Try it ::
Retype, exactly as they stand, the lines from the start of the data to the line that contains "prototype / mock", both ends included. Leave the pictures out.

---------- Information provided

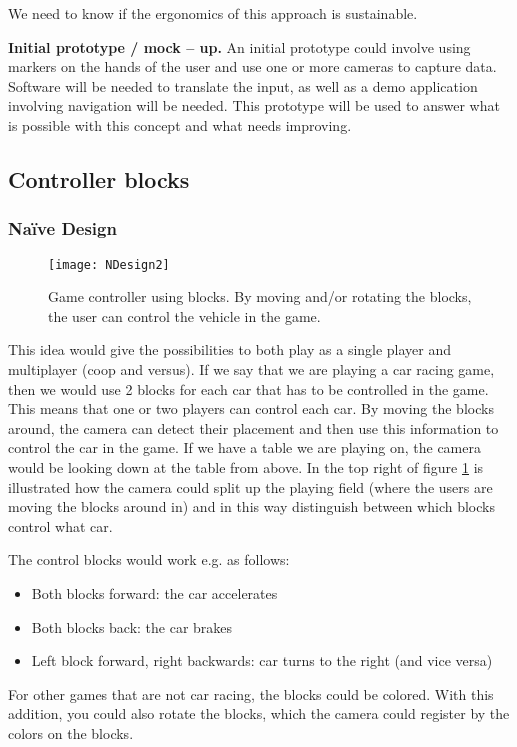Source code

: We need to know if the ergonomics of this approach is sustainable.
\bigskip

\noindent\textbf{Initial prototype / mock – up.} \newline
An initial prototype could involve using markers on the hands of the user and use one or more cameras to capture data. Software will be needed to translate the input, as well as a demo application involving navigation will be needed. This prototype will be used to answer what is possible with this concept and what needs improving. 

\pagebreak

\subsection{Controller blocks} \label{nd2}
\subsubsection*{Naïve Design}

\begin{figure}[h]
\centering
\texttt{[image: NDesign2]}
\caption{Game controller using blocks. By moving and/or rotating the blocks, the user can control the vehicle in the game.}
\label{fig:ndesign2}
\end{figure}
This idea would give the possibilities to both play as a single player and multiplayer (coop and versus). If we say that we are playing a car racing game, then we would use 2 blocks for each car that has to be controlled in the game. This means that one or two players can control each car. By moving the blocks around, the camera can detect their placement and then use this information to control the car in the game. If we have a table we are playing on, the camera would be looking down at the table from above. In the top right of figure \ref{fig:ndesign2} is illustrated how the camera could split up the playing field (where the users are moving the blocks around in) and in this way distinguish between which blocks control what car.

The control blocks would work e.g. as follows:
\begin{itemize}
\item Both blocks forward: the car accelerates
\item Both blocks back: the car brakes
\item Left block forward, right backwards: car turns to the right (and vice versa)
\end{itemize}
For other games that are not car racing, the blocks could be colored. With this addition, you could also rotate the blocks, which the camera could register by the colors on the blocks.

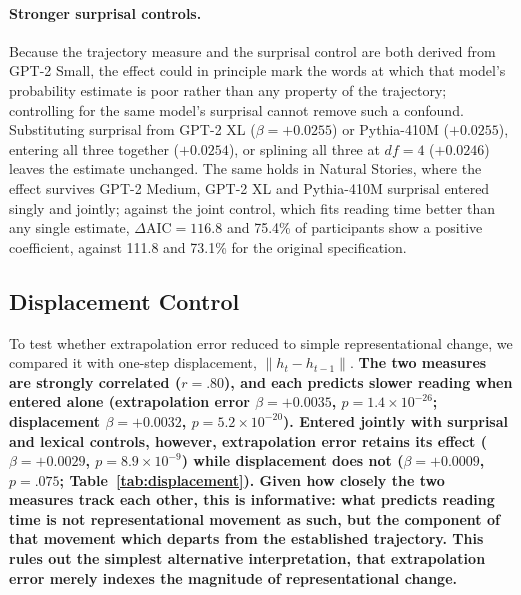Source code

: \documentclass[12pt]{article}
\newcommand{\new}[1]{{\bfseries #1}}
\begin{document}
{\paragraph{Stronger surprisal controls.} Because the trajectory measure and the surprisal control are both derived from GPT-2 Small, the effect could in principle mark the words at which that model's probability estimate is poor rather than any property of the trajectory; controlling for the same model's surprisal cannot remove such a confound. Substituting surprisal from GPT-2 XL ($\beta = +0.0255$) or Pythia-410M ($+0.0255$), entering all three together ($+0.0254$), or splining all three at $df = 4$ ($+0.0246$) leaves the estimate unchanged. The same holds in Natural Stories, where the effect survives GPT-2 Medium, GPT-2 XL and Pythia-410M surprisal entered singly and jointly; against the joint control, which fits reading time better than any single estimate, $\Delta\text{AIC} = 116.8$ and 75.4\% of participants show a positive coefficient, against 111.8 and 73.1\% for the original specification.}

\subsection{Displacement Control}

To test whether extrapolation error reduced to simple representational change, we compared it with one-step displacement, $\|h_t - h_{t-1}\|$. \new{The two measures are strongly correlated ($r = .80$), and each predicts slower reading when entered alone (extrapolation error $\beta = +0.0035$, $p = 1.4 \times 10^{-26}$; displacement $\beta = +0.0032$, $p = 5.2 \times 10^{-20}$). Entered jointly with surprisal and lexical controls, however, extrapolation error retains its effect ($\beta = +0.0029$, $p = 8.9 \times 10^{-9}$) while displacement does not ($\beta = +0.0009$, $p = .075$; Table~\ref{tab:displacement}). Given how closely the two measures track each other, this is informative: what predicts reading time is not representational movement as such, but the component of that movement which departs from the established trajectory. This rules out the simplest alternative interpretation, that extrapolation error merely indexes the magnitude of representational change.}
\end{document}
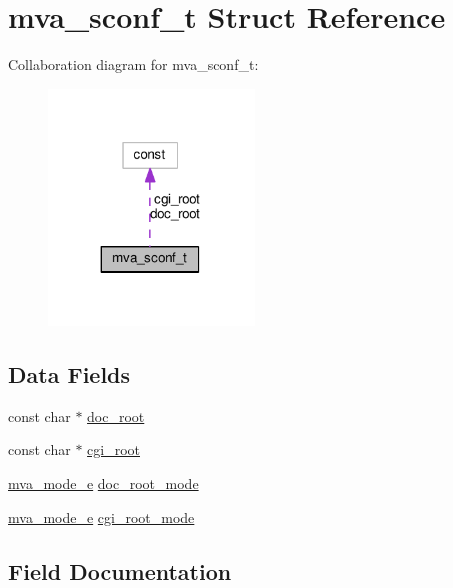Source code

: \hypertarget{structmva__sconf__t}{}\section{mva\+\_\+sconf\+\_\+t Struct Reference}
\label{structmva__sconf__t}


Collaboration diagram for mva\+\_\+sconf\+\_\+t\+:
\nopagebreak
\begin{figure}[H]
\begin{center}
\leavevmode
\includegraphics[width=155pt]{structmva__sconf__t__coll__graph}
\end{center}
\end{figure}
\subsection*{Data Fields}
\begin{DoxyCompactItemize}
\item 
const char $\ast$ \hyperlink{structmva__sconf__t_acd2f5b7f4969410371331f8a54679ef5}{doc\+\_\+root}
\item 
const char $\ast$ \hyperlink{structmva__sconf__t_aa350394f659834b41c8474b59ffc3f6d}{cgi\+\_\+root}
\item 
\hyperlink{mod__vhost__alias_8c_aed3b8c70cbd699ed13f102e2eaa5c610}{mva\+\_\+mode\+\_\+e} \hyperlink{structmva__sconf__t_a088901826ec13c01458299a052be62e2}{doc\+\_\+root\+\_\+mode}
\item 
\hyperlink{mod__vhost__alias_8c_aed3b8c70cbd699ed13f102e2eaa5c610}{mva\+\_\+mode\+\_\+e} \hyperlink{structmva__sconf__t_a0a6b7c57321b41fe3e06d1fbfb8a169f}{cgi\+\_\+root\+\_\+mode}
\end{DoxyCompactItemize}


\subsection{Field Documentation}
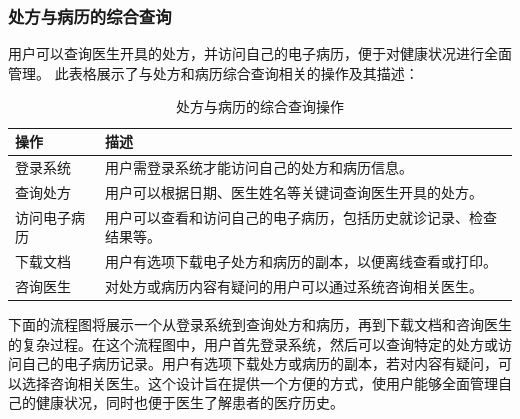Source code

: \subsubsection{处方与病历的综合查询}
用户可以查询医生开具的处方，并访问自己的电子病历，便于对健康状况进行全面管理。
此表格展示了与处方和病历综合查询相关的操作及其描述：
\begin{table}[htbp]
	\centering
	\begin{tabular}{|p{6cm}|p{6cm}|}
		\hline
		\textbf{操作} & \textbf{描述} \\
		\hline
		登录系统 & 用户需登录系统才能访问自己的处方和病历信息。 \\
		查询处方 & 用户可以根据日期、医生姓名等关键词查询医生开具的处方。 \\
		访问电子病历 & 用户可以查看和访问自己的电子病历，包括历史就诊记录、检查结果等。 \\
		下载文档 & 用户有选项下载电子处方和病历的副本，以便离线查看或打印。 \\
		咨询医生 & 对处方或病历内容有疑问的用户可以通过系统咨询相关医生。 \\
		\hline
	\end{tabular}
	\caption{处方与病历的综合查询操作}
\end{table}
下面的流程图将展示一个从登录系统到查询处方和病历，再到下载文档和咨询医生的复杂过程。在这个流程图中，用户首先登录系统，然后可以查询特定的处方或访问自己的电子病历记录。用户有选项下载处方或病历的副本，若对内容有疑问，可以选择咨询相关医生。这个设计旨在提供一个方便的方式，使用户能够全面管理自己的健康状况，同时也便于医生了解患者的医疗历史。
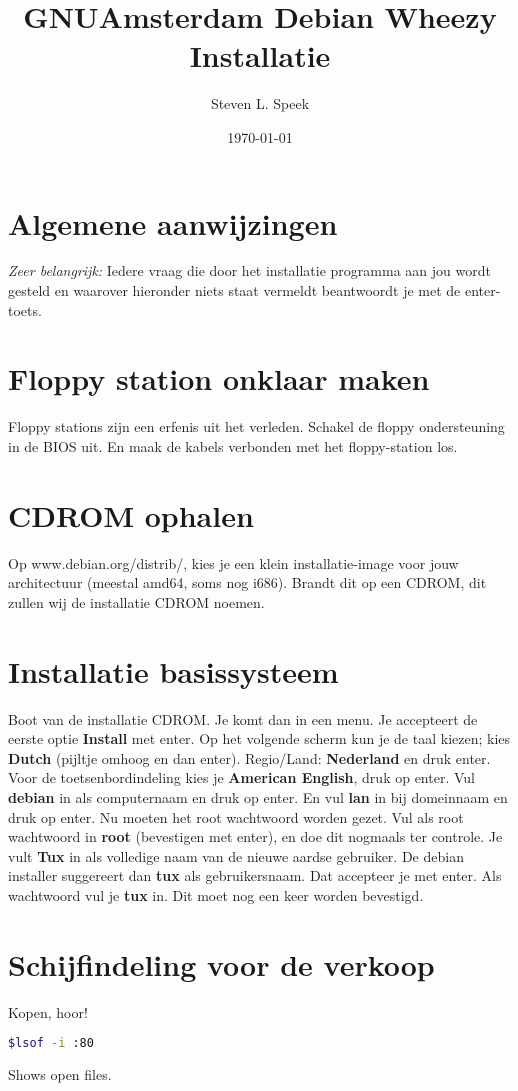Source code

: \documentclass[12pt,a4paper]{article}
\begin{document}
\graphicspath{ {./images/} }
\lstset{language=bash}      
\author{Steven L. Speek}
\title{GNUAmsterdam Debian Wheezy Installatie}
\date{\today}
\maketitle
{}
\section{Algemene aanwijzingen}
\emph{Zeer belangrijk:} Iedere vraag die door het installatie programma aan jou wordt gesteld en waarover hieronder niets staat vermeldt beantwoordt je met de enter-toets.
\section{Floppy station onklaar maken}
Floppy stations zijn een erfenis uit het verleden. Schakel de floppy ondersteuning in de BIOS uit. En maak de kabels verbonden met het floppy-station los.
\section{CDROM ophalen}
Op www.debian.org/distrib/, kies je een klein installatie-image voor jouw architectuur (meestal amd64, soms nog i686).
Brandt dit op een CDROM, dit zullen wij de installatie CDROM noemen.
\section{Installatie basissysteem}
Boot van de installatie CDROM. Je komt dan in een menu.
Je accepteert de eerste optie \textbf{Install} met enter.
Op het volgende scherm kun je de taal kiezen; kies \textbf{Dutch} (pijltje omhoog en dan enter).
Regio/Land: \textbf{Nederland} en druk enter.
Voor de toetsenbordindeling kies je \textbf{American English}, druk op enter.
Vul \textbf{debian} in als computernaam en druk op enter.
En vul \textbf{lan} in bij domeinnaam en druk op enter.
Nu moeten het root wachtwoord worden gezet.
Vul als root wachtwoord in \textbf{root} (bevestigen met enter), en doe dit nogmaals ter controle.
Je vult \textbf{Tux} in als volledige naam van de nieuwe aardse gebruiker.
De debian installer suggereert dan \textbf{tux} als gebruikersnaam.
Dat accepteer je met enter.
Als wachtwoord vul je \textbf{tux} in. Dit moet nog een keer worden bevestigd.
\section{Schijfindeling voor de verkoop}
Kopen, hoor!
\begin{lstlisting}[language=bash]
$lsof -i :80
\end{lstlisting}
Shows open files.
\end{document}
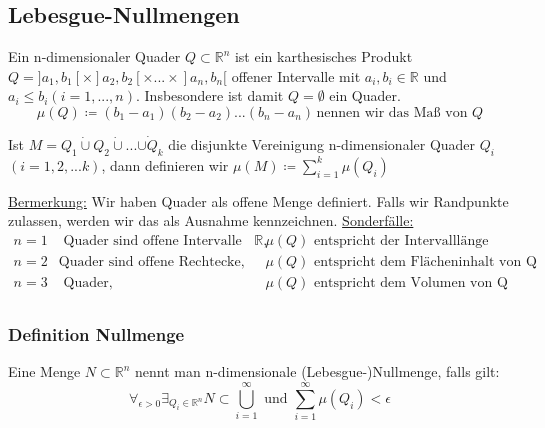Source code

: \subsection{Lebesgue-Nullmengen}
Ein n-dimensionaler Quader $Q \subset \mathbb{R}^n$ ist ein karthesisches Produkt $Q = ]a_1,b_1[ \times ]a_2,b_2[ \times ... \times ]a_n,b_n[$ offener Intervalle mit $a_i,b_i \in \mathbb{R}$ und $a_i \leq b_i (i=1,...,n)$. Insbesondere ist damit $Q = \emptyset$ ein Quader.
\[ \mu(Q)\coloneqq (b_1 - a_1)(b_2 - a_2)...(b_n - a_n)\, \text{nennen wir das Maß von $Q$}\]

Ist $M = Q_1 \dot\cup Q_2 \dot{\cup} ... \dot{\cup Q_k}$ die disjunkte Vereinigung n-dimensionaler Quader $Q_i$ $(i=1,2,...k)$, dann definieren wir $\mu(M)\coloneqq \sum_{i=1}^{k} \mu(Q_i)$

\underline{Bermerkung:}
Wir haben Quader als offene Menge definiert. Falls wir Randpunkte zulassen, werden wir das als Ausnahme kennzeichnen.
\underline{Sonderfälle:}
\begin{equation*}
	\begin{matrix}
		n=1 &\text{ Quader sind offene Intervalle des } \mathbb{R}, & \mu(Q) \text{ entspricht der Intervalllänge}\\
		n=2 & \text{Quader sind offene Rechtecke, } & \mu(Q) \text{ entspricht dem Flächeninhalt von Q}\\
		n=3 &\text{ Quader, } & \mu(Q) \text{ entspricht dem Volumen von Q}\\
	\end{matrix}
\end{equation*}
\subsubsection{Definition Nullmenge}
Eine Menge $N \subset \mathbb{R}^n$ nennt man n-dimensionale (Lebesgue-)Nullmenge, falls gilt:
\[\forall_{\epsilon > 0} \exists_{Q_i \in \mathbb{R}^n} N \subset \bigcup_{i =1}^{\infty} \text{ und } \sum_{i=1}^{\infty} \mu(Q_i) < \epsilon\]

--------------------

Exercise output ::
Source code

: We need to know if the ergonomics of this approach is sustainable.
\bigskip

\noindent\textbf{Initial prototype / mock – up.} \newline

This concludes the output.